↓

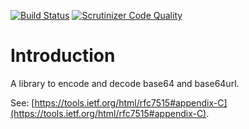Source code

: [![Build Status](https://travis-ci.org/fkooman/php-base64.svg)](https://travis-ci.org/fkooman/php-base64)
[![Scrutinizer Code Quality](https://scrutinizer-ci.com/g/fkooman/php-base64/badges/quality-score.png?b=master)](https://scrutinizer-ci.com/g/fkooman/php-base64/?branch=master)

# Introduction
A library to encode and decode base64 and base64url.

See: [https://tools.ietf.org/html/rfc7515#appendix-C](https://tools.ietf.org/html/rfc7515#appendix-C).
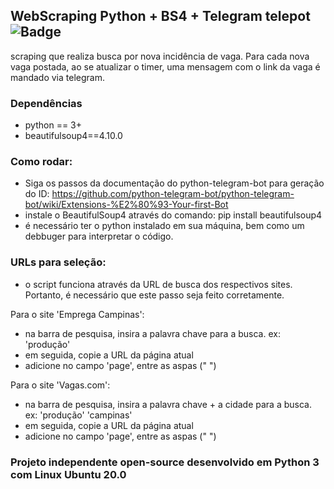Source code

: ## WebScraping Python + BS4 + Telegram telepot     ![Badge](https://img.shields.io/badge/Python-BS4-%237159c1?style=for-the-badge&logo=ghost)
 scraping que realiza busca por nova incidência de vaga. Para cada nova vaga postada, ao se atualizar o timer, uma mensagem com o link da vaga é mandado via telegram.

### Dependências 

- python == 3+
- beautifulsoup4==4.10.0


### Como rodar:

- Siga os passos da documentação do python-telegram-bot para geração do ID: https://github.com/python-telegram-bot/python-telegram-bot/wiki/Extensions-%E2%80%93-Your-first-Bot
- instale o BeautifulSoup4 através do comando: pip install beautifulsoup4 
- é necessário ter o python instalado em sua máquina, bem como um debbuger para interpretar o código. 


### URLs para seleção:

- o script funciona através da URL de busca dos respectivos sites. Portanto, é necessário que este passo seja feito corretamente. 

Para o site 'Emprega Campinas': 
- na barra de pesquisa, insira a palavra chave para a busca. ex: 'produção'
- em seguida, copie a URL da página atual
- adicione no campo 'page', entre as aspas (" ")

Para o site 'Vagas.com': 
- na barra de pesquisa, insira a palavra chave + a cidade para a busca. ex: 'produção' 'campinas'
- em seguida, copie a URL da página atual
- adicione no campo 'page', entre as aspas (" ")



### Projeto independente open-source desenvolvido em Python 3 com Linux Ubuntu 20.0
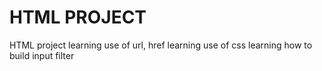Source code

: # HTML PROJECT
HTML project
learning use of url, href
learning use of css
learning how to build input filter
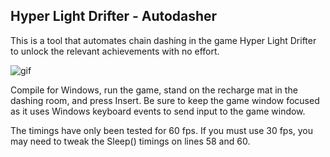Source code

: ## Hyper Light Drifter - Autodasher
This is a tool that automates chain dashing in the game Hyper Light Drifter to unlock the relevant achievements with no effort.

![gif](https://i.imgur.com/vqD0BGR.gif)

Compile for Windows, run the game, stand on the recharge mat in the dashing room, and press Insert. Be sure to keep the game window focused as it uses Windows keyboard events to send input to the game window.

The timings have only been tested for 60 fps. If you must use 30 fps, you may need to tweak the Sleep() timings on lines 58 and 60.
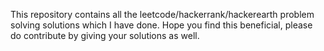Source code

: This repository contains all the leetcode/hackerrank/hackerearth problem solving solutions which I have done.
Hope you find this beneficial, please do contribute by giving your solutions as well.
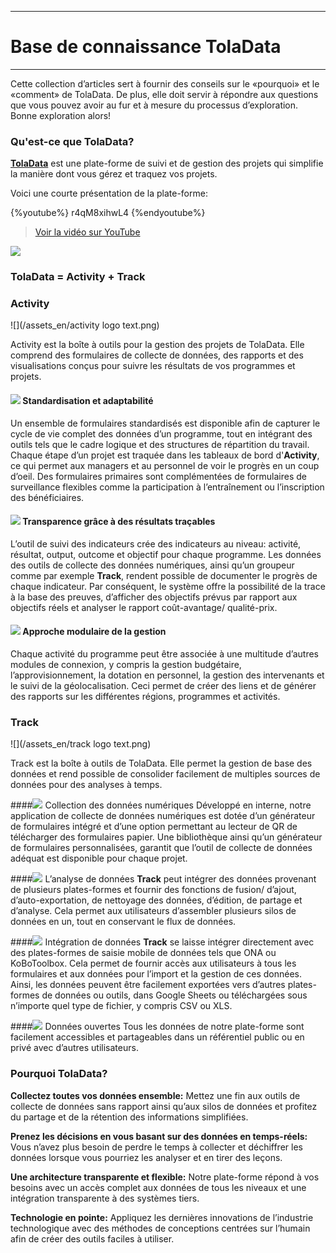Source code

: ****
# Base de connaissance TolaData
---
Cette collection d’articles sert à fournir des conseils sur le «pourquoi» et le «comment» de TolaData. De plus, elle doit servir à répondre aux questions que vous pouvez avoir au fur et à mesure du processus d’exploration. 
Bonne exploration alors!

### Qu'est-ce que TolaData?

[**TolaData**](https://www.toladata.com/) est une plate-forme de suivi et de gestion des projets qui simplifie la manière dont vous gérez et traquez vos projets.


Voici une courte présentation de la plate-forme:

{%youtube%} r4qM8xihwL4 {%endyoutube%} 
> [Voir la vidéo sur YouTube](https://www.youtube.com/embed/r4qM8xihwL4?rel=0)

![](/en/assets_en/Activity_Logo.jpg)
### TolaData = Activity + Track
### Activity 
![](/assets_en/activity logo text.png)

Activity est la boîte à outils pour la gestion des projets de TolaData. Elle comprend des formulaires de collecte de données, des rapports et des visualisations conçus pour suivre les résultats de vos programmes et projets.

#### ![](/assets_en/Activity_Logo.jpg) Standardisation et adaptabilité
Un ensemble de formulaires standardisés est disponible afin de capturer le cycle de vie complet des données d’un programme, tout en intégrant des outils tels que le cadre logique et des structures de répartition du travail. 
Chaque étape d’un projet est traquée dans les tableaux de bord d'**Activity**, ce qui permet aux managers et au personnel de voir le progrès en un coup d’oeil. Des formulaires primaires sont complémentées de formulaires de surveillance flexibles comme la participation à l’entraînement ou l’inscription des bénéficiaires.

#### ![](/assets_en/Activity_Logo.jpg) Transparence grâce à des résultats traçables
L’outil de suivi des indicateurs crée des indicateurs au niveau: activité, résultat, output, outcome et objectif pour chaque programme. Les données des outils de collecte des données numériques, ainsi qu’un groupeur comme par exemple **Track**, rendent possible de documenter le progrès de chaque indicateur. Par conséquent, le système offre la possibilité de la trace à la base des preuves, d’afficher des objectifs prévus par rapport aux objectifs réels et analyser le rapport coût-avantage/ qualité-prix.

#### ![](/assets_en/Activity_Logo.jpg) Approche modulaire de la gestion
Chaque activité du programme peut être associée à une multitude d’autres modules de connexion, y compris la gestion budgétaire, l’approvisionnement, la dotation en personnel, la gestion des intervenants et le suivi de la géolocalisation. Ceci permet de créer des liens et de générer des rapports sur les différentes régions, programmes et activités. 

### Track
![](/assets_en/track logo text.png)

Track est la boîte à outils de TolaData. Elle permet la gestion de base des données et rend possible de consolider facilement de multiples sources de données pour des analyses à temps.

####![](/assets_en/Track_Logo.jpg) Collection des données numériques
Développé en interne, notre application de collecte de données numériques est dotée d’un générateur de formulaires intégré et d’une option permettant au lecteur de QR de télécharger des formulaires papier. Une bibliothèque ainsi qu’un générateur de formulaires personnalisées, garantit que l’outil de collecte de données adéquat est disponible pour chaque projet.

####![](/assets_en/Track_Logo.jpg) L’analyse de données
**Track** peut intégrer des données provenant de plusieurs plates-formes et fournir des fonctions de fusion/ d’ajout, d’auto-exportation, de nettoyage des données, d’édition, de partage et d’analyse. Cela permet aux utilisateurs d’assembler plusieurs silos de données en un, tout en conservant le flux de données.

####![](/assets_en/Track_Logo.jpg) Intégration de données
**Track** se laisse intégrer directement avec des plates-formes de saisie mobile de données tels que ONA ou KoBoToolbox. Cela permet de fournir accès aux utilisateurs à tous les formulaires et aux données pour l’import et la gestion de ces données. Ainsi, les données peuvent être facilement exportées vers d’autres plates-formes de données ou outils, dans Google Sheets ou téléchargées sous n’importe quel type de fichier, y compris CSV ou XLS.

####![](/assets_en/Track_Logo.jpg) Données ouvertes 
Tous les données de notre plate-forme sont facilement accessibles et partageables dans un référentiel public ou en privé avec d’autres utilisateurs.

### Pourquoi TolaData?
**Collectez toutes vos données ensemble:** Mettez une fin aux outils de collecte de données sans rapport ainsi qu’aux silos de données et profitez du partage et de la rétention des informations simplifiées.

**Prenez les décisions en vous basant sur des données en temps-réels:** Vous n’avez plus besoin de perdre le temps à collecter et déchiffrer les données lorsque vous pourriez les analyser et en tirer des leçons.

**Une architecture transparente et flexible:** Notre plate-forme répond à vos besoins avec un accès complet aux données de tous les niveaux et une intégration transparente à des systèmes tiers.

**Technologie en pointe:** Appliquez les dernières innovations de l’industrie technologique avec des méthodes de conceptions centrées sur l’humain afin de créer des outils faciles à utiliser.



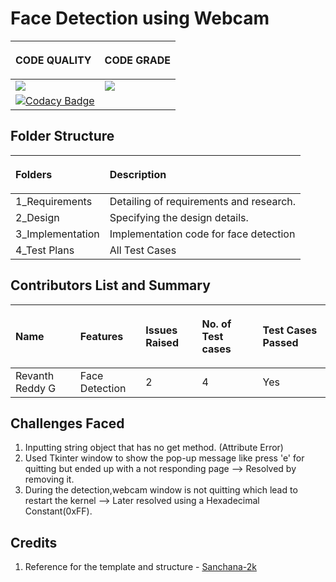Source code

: ﻿# Face Detection using Webcam
|<p></p><p>**CODE QUALITY**</p>|<p></p><p>**CODE GRADE**</p>|
|:-|:-|
|![](https://www.code-inspector.com/project/26152/score/svg)|![](https://www.code-inspector.com/project/26152/status/svg)|
[![Codacy Badge](https://api.codacy.com/project/badge/Grade/02cbfd4de00045aa822678537b7f6381)](https://app.codacy.com/gh/Revanth3reddyg/Face-Detection-using-Webcam?utm_source=github.com&utm_medium=referral&utm_content=Revanth3reddyg/Face-Detection-using-Webcam&utm_campaign=Badge_Grade_Settings)|
## Folder Structure
|<p>**Folders**</p> |<p>**Description**</p>|
|:-|:-|
|1\_Requirements|Detailing of requirements and research.|
|2\_Design|Specifying the design details.|
|3\_Implementation|Implementation code for face detection |
|4\_Test Plans|All Test Cases|
## Contributors List and Summary
|<p>**Name**</p>|<p>**Features**</p>|<p>**Issues Raised**</p>|<p>**No. of Test cases**</p>|<p>**Test Cases Passed**</p>|
|:-|:-|:-|:-|:-|
|Revanth Reddy G|Face Detection|2|4|Yes|
## Challenges Faced
1.  Inputting string object that has no get method. (Attribute Error)
2.  Used Tkinter window to show the pop-up message like press 'e' for quitting but ended up with a not responding page --> Resolved by removing it.
3.  During the detection,webcam window is not quitting which lead to restart the kernel --> Later resolved using a Hexadecimal Constant(0xFF). 
## Credits
1.  Reference for the template and structure - [Sanchana-2k](https://github.com/Sanchana-2k/LTTS_C_MiniProject)

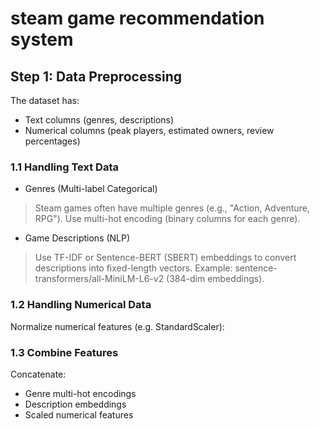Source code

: # steam game recommendation system

## Step 1: Data Preprocessing

The dataset has:
* Text columns (genres, descriptions)
* Numerical columns (peak players, estimated owners, review percentages)

### 1.1 Handling Text Data

* Genres (Multi-label Categorical)
> Steam games often have multiple genres (e.g., "Action, Adventure, RPG").
> Use multi-hot encoding (binary columns for each genre).

* Game Descriptions (NLP)
> Use TF-IDF or Sentence-BERT (SBERT) embeddings to convert descriptions into fixed-length vectors.
> Example: sentence-transformers/all-MiniLM-L6-v2 (384-dim embeddings).

### 1.2 Handling Numerical Data

Normalize numerical features (e.g. StandardScaler):

### 1.3 Combine Features

Concatenate:

* Genre multi-hot encodings
* Description embeddings
* Scaled numerical features

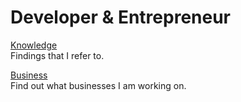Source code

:# Developer & Entrepreneur

[Knowledge](/knowledge/) <br />Findings that I refer to.

<!-- [Mental Models](/mental-models/) <br />Thinking principles that I have curated. -->

[Business](/business) <br />Find out what businesses I am working on.
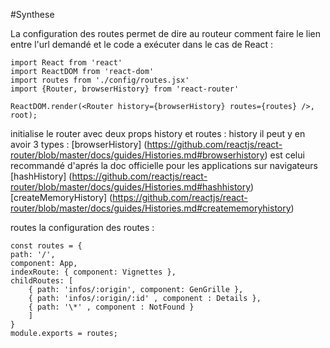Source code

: #Synthese

La configuration des routes permet de dire au routeur comment faire le lien entre l'url demandé et le code a exécuter
dans le cas de React :

    import React from 'react'
    import ReactDOM from 'react-dom'
    import routes from './config/routes.jsx'
    import {Router, browserHistory} from 'react-router'

    ReactDOM.render(<Router history={browserHistory} routes={routes} />, root);

initialise le router avec deux props history et routes :
  history il peut y en avoir 3 types :
   [browserHistory] (https://github.com/reactjs/react-router/blob/master/docs/guides/Histories.md#browserhistory) est celui recommandé d'aprés la doc officielle pour les applications sur navigateurs
   [hashHistory] (https://github.com/reactjs/react-router/blob/master/docs/guides/Histories.md#hashhistory)
   [createMemoryHistory] (https://github.com/reactjs/react-router/blob/master/docs/guides/Histories.md#creatememoryhistory)

 routes la configuration des routes :

    const routes = {
    path: '/',
    component: App,
    indexRoute: { component: Vignettes },
    childRoutes: [
        { path: 'infos/:origin', component: GenGrille },
        { path: 'infos/:origin/:id' , component : Details },
        { path: '\*' , component : NotFound }
        ]
    }
    module.exports = routes;

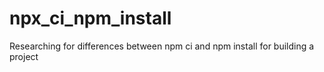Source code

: # npx_ci_npm_install
Researching for differences between npm ci and npm install for building a project
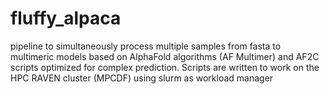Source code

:# fluffy_alpaca
pipeline to simultaneously process multiple samples from fasta to multimeric models based on AlphaFold algorithms (AF Multimer) and AF2C scripts optimized for complex prediction. Scripts are written to work on the HPC RAVEN cluster (MPCDF) using slurm as workload manager

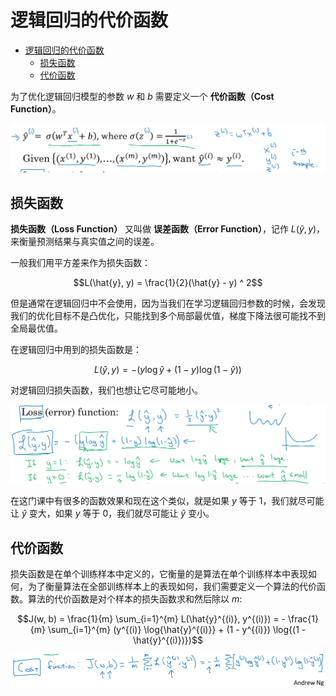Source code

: # 逻辑回归的代价函数

- [逻辑回归的代价函数](#逻辑回归的代价函数)
  - [损失函数](#损失函数)
  - [代价函数](#代价函数)

为了优化逻辑回归模型的参数 $w$ 和 $b$ 需要定义一个 **代价函数（Cost Function）**。

![](./image/2.3-1.png)

## 损失函数

**损失函数（Loss Function）** 又叫做 **误差函数（Error Function）**，记作 $L(\hat{y}, y)$，来衡量预测结果与真实值之间的误差。

一般我们用平方差来作为损失函数：

$$L(\hat{y}, y) = \frac{1}{2}(\hat{y} - y) ^ 2$$

但是通常在逻辑回归中不会使用，因为当我们在学习逻辑回归参数的时候，会发现我们的优化目标不是凸优化，只能找到多个局部最优值，梯度下降法很可能找不到全局最优值。

在逻辑回归中用到的损失函数是：

$$L(\hat{y}, y) = - (y \log{\hat{y}} + (1 - y) \log{(1 - \hat{y})})$$

对逻辑回归损失函数，我们也想让它尽可能地小。

![损失函数](image/2.3-2.png)

在这门课中有很多的函数效果和现在这个类似，就是如果 $y$ 等于 $1$，我们就尽可能让 $\hat{y}$ 变大，如果 $y$ 等于 $0$，我们就尽可能让 $\hat{y}$ 变小。 

## 代价函数

损失函数是在单个训练样本中定义的，它衡量的是算法在单个训练样本中表现如何，为了衡量算法在全部训练样本上的表现如何，我们需要定义一个算法的代价函数。算法的代价函数是对个样本的损失函数求和然后除以 $m$:

$$J(w, b) = \frac{1}{m} \sum_{i=1}^{m} L(\hat{y}^{(i)}, y^{(i)}) = - \frac{1}{m} \sum_{i=1}^{m} (y^{(i)} \log{\hat{y}^{(i)}} + (1 - y^{(i)}) \log{(1 - \hat{y}^{(i)})})$$

![代价函数](./image/2.3-3.png)
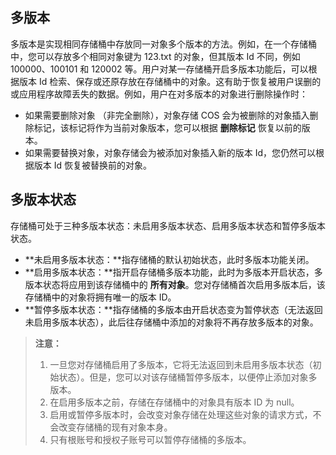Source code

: ## 多版本
多版本是实现相同存储桶中存放同一对象多个版本的方法。例如，在一个存储桶中，您可以存放多个相同对象键为 123.txt 的对象，但其版本 Id 不同，例如 100000、100101 和 120002 等。用户对某一存储桶开启多版本功能后，可以根据版本 Id 检索、保存或还原存放在存储桶中的对象。这有助于恢复被用户误删的或应用程序故障丢失的数据。例如，用户在对多版本的对象进行删除操作时：

- 如果需要删除对象 （非完全删除），对象存储 COS 会为被删除的对象插入删除标记，该标记将作为当前对象版本，您可以根据 **删除标记** 恢复以前的版本。
- 如果需要替换对象，对象存储会为被添加对象插入新的版本 Id，您仍然可以根据版本 Id 恢复被替换前的对象。

## 多版本状态
存储桶可处于三种多版本状态：未启用多版本状态、启用多版本状态和暂停多版本状态。
- **未启用多版本状态：**指存储桶的默认初始状态，此时多版本功能关闭。
- **启用多版本状态：**指开启存储桶多版本功能，此时为多版本开启状态，多版本状态将应用到该存储桶中的 **所有对象**。您对存储桶首次启用多版本后，该存储桶中的对象将拥有唯一的版本 ID。
- **暂停多版本状态：**指存储桶的多版本由开启状态变为暂停状态（无法返回未启用多版本状态），此后往存储桶中添加的对象将不再存放多版本的对象。

>**注意：**
>1. 一旦您对存储桶启用了多版本，它将无法返回到未启用多版本状态（初始状态）。但是，您可以对该存储桶暂停多版本，以便停止添加对象多版本。
>2. 在启用多版本之前，存储在存储桶中的对象具有版本 ID 为 null。
>3. 启用或暂停多版本时，会改变对象存储在处理这些对象的请求方式，不会改变存储桶的现有对象本身。
>4. 只有根账号和授权子账号可以暂停存储桶的多版本。


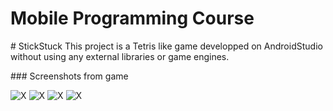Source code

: # Mobile Programming Course
# StickStuck
This project is a Tetris like game developped on AndroidStudio without using any external libraries or game engines.

### Screenshots from game


![X](https://github.com/ebocugoz/Mobile-Programming-Course/blob/master/Screenshots/Screenshot_2016-05-08-15-24-32.png)
![X](https://github.com/ebocugoz/Mobile-Programming-Course/blob/master/Screenshots/Screenshot_2016-05-08-15-25-02.png)
![X](https://github.com/ebocugoz/Mobile-Programming-Course/blob/master/Screenshots/Screenshot_2016-05-08-15-26-19.png)
![X](https://github.com/ebocugoz/Mobile-Programming-Course/blob/master/Screenshots/Screenshot_2016-05-08-15-45-20.png)
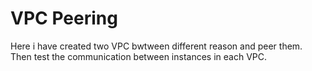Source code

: # VPC Peering

Here i have created two VPC bwtween different reason and peer them. Then test the communication between instances in each VPC.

↑

◆ What you are asked to do:
Search the entries for the word "guides" and show every line that has it.

◆ The answer:
   [browserHistory] (https://github.com/reactjs/react-router/blob/master/docs/guides/Histories.md#browserhistory) est celui recommandé d'aprés la doc officielle pour les applications sur navigateurs
   [hashHistory] (https://github.com/reactjs/react-router/blob/master/docs/guides/Histories.md#hashhistory)
   [createMemoryHistory] (https://github.com/reactjs/react-router/blob/master/docs/guides/Histories.md#creatememoryhistory)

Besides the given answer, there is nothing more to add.